§ What the task asks:
Starting at the line that contains "It is Rock-paper-Scissor game project.<br>" and ending at the line that contains "It works on", the lines below are to be given again exactly, with nothing added.

------------------------------------------------------------

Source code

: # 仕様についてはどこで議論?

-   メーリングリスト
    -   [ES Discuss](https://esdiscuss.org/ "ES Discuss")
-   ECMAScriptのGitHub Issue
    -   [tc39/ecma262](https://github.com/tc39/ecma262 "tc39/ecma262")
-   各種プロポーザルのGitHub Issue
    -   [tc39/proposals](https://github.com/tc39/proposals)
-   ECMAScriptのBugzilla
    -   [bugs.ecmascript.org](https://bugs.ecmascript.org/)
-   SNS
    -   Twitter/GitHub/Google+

------------------------------------------------------------

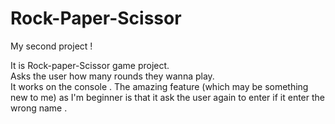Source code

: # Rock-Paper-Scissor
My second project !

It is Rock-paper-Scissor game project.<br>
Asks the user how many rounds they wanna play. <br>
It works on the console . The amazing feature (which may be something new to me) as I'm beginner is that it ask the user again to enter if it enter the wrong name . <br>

------------------------------------------------------------

§ Task response:
It is Rock-paper-Scissor game project.<br>
Asks the user how many rounds they wanna play. <br>
It works on the console . The amazing feature (which may be something new to me) as I'm beginner is that it ask the user again to enter if it enter the wrong name . <br>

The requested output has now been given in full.